Records Start Marker

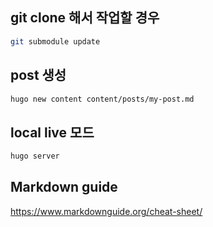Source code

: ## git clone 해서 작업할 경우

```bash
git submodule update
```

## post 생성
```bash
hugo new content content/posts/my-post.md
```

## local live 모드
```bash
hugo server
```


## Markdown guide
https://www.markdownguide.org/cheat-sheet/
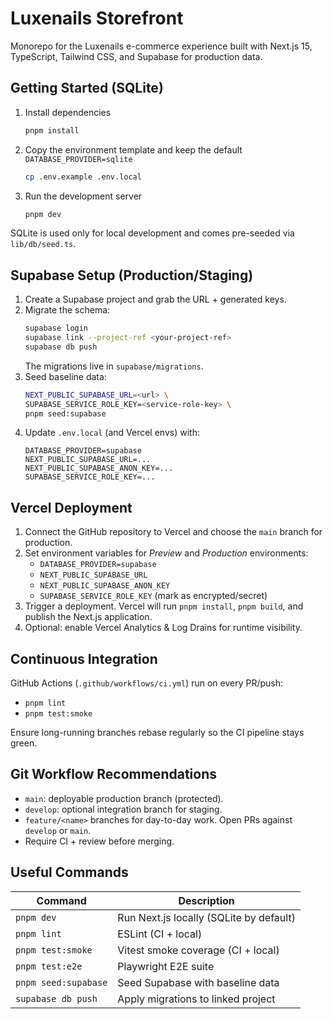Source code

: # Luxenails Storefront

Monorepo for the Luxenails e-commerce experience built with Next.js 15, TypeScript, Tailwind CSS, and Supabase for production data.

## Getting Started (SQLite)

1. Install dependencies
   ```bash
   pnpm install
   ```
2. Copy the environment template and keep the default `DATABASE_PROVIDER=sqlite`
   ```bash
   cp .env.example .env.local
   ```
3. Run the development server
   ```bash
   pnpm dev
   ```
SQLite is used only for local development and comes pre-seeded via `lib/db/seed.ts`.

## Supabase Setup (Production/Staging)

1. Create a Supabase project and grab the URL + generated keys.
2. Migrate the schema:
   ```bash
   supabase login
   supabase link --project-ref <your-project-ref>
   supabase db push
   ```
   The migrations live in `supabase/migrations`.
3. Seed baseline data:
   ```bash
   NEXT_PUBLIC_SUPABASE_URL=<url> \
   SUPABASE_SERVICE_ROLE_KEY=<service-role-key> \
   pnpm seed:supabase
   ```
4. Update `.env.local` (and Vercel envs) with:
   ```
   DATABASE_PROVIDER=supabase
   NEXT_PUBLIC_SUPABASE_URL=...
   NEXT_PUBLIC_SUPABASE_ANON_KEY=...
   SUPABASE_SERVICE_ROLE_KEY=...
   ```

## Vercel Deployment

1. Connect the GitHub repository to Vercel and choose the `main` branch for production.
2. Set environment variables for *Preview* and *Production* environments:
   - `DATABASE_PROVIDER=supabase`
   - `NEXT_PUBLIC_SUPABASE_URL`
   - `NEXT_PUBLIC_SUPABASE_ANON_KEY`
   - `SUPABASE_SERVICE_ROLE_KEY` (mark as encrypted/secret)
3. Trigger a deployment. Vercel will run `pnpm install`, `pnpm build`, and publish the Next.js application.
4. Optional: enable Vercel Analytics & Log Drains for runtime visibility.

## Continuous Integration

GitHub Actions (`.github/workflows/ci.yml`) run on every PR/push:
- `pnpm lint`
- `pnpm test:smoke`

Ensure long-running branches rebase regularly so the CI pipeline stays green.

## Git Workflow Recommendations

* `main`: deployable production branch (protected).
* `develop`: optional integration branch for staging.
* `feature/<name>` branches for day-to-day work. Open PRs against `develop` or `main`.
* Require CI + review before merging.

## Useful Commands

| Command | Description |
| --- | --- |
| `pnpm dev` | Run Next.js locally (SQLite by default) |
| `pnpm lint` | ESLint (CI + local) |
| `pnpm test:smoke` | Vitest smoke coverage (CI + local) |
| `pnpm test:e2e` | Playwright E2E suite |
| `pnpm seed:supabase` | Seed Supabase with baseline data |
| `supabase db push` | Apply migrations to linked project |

Records End Marker

→ Task: With the pictures set aside, copy each line above as written.

→ Written solution:
Source code

: ## git clone 해서 작업할 경우

```bash
git submodule update
```

## post 생성
```bash
hugo new content content/posts/my-post.md
```

## local live 모드
```bash
hugo server
```


## Markdown guide
https://www.markdownguide.org/cheat-sheet/
Source code

: # Luxenails Storefront

Monorepo for the Luxenails e-commerce experience built with Next.js 15, TypeScript, Tailwind CSS, and Supabase for production data.

## Getting Started (SQLite)

1. Install dependencies
   ```bash
   pnpm install
   ```
2. Copy the environment template and keep the default `DATABASE_PROVIDER=sqlite`
   ```bash
   cp .env.example .env.local
   ```
3. Run the development server
   ```bash
   pnpm dev
   ```
SQLite is used only for local development and comes pre-seeded via `lib/db/seed.ts`.

## Supabase Setup (Production/Staging)

1. Create a Supabase project and grab the URL + generated keys.
2. Migrate the schema:
   ```bash
   supabase login
   supabase link --project-ref <your-project-ref>
   supabase db push
   ```
   The migrations live in `supabase/migrations`.
3. Seed baseline data:
   ```bash
   NEXT_PUBLIC_SUPABASE_URL=<url> \
   SUPABASE_SERVICE_ROLE_KEY=<service-role-key> \
   pnpm seed:supabase
   ```
4. Update `.env.local` (and Vercel envs) with:
   ```
   DATABASE_PROVIDER=supabase
   NEXT_PUBLIC_SUPABASE_URL=...
   NEXT_PUBLIC_SUPABASE_ANON_KEY=...
   SUPABASE_SERVICE_ROLE_KEY=...
   ```

## Vercel Deployment

1. Connect the GitHub repository to Vercel and choose the `main` branch for production.
2. Set environment variables for *Preview* and *Production* environments:
   - `DATABASE_PROVIDER=supabase`
   - `NEXT_PUBLIC_SUPABASE_URL`
   - `NEXT_PUBLIC_SUPABASE_ANON_KEY`
   - `SUPABASE_SERVICE_ROLE_KEY` (mark as encrypted/secret)
3. Trigger a deployment. Vercel will run `pnpm install`, `pnpm build`, and publish the Next.js application.
4. Optional: enable Vercel Analytics & Log Drains for runtime visibility.

## Continuous Integration

GitHub Actions (`.github/workflows/ci.yml`) run on every PR/push:
- `pnpm lint`
- `pnpm test:smoke`

Ensure long-running branches rebase regularly so the CI pipeline stays green.

## Git Workflow Recommendations

* `main`: deployable production branch (protected).
* `develop`: optional integration branch for staging.
* `feature/<name>` branches for day-to-day work. Open PRs against `develop` or `main`.
* Require CI + review before merging.

## Useful Commands

| Command | Description |
| --- | --- |
| `pnpm dev` | Run Next.js locally (SQLite by default) |
| `pnpm lint` | ESLint (CI + local) |
| `pnpm test:smoke` | Vitest smoke coverage (CI + local) |
| `pnpm test:e2e` | Playwright E2E suite |
| `pnpm seed:supabase` | Seed Supabase with baseline data |
| `supabase db push` | Apply migrations to linked project |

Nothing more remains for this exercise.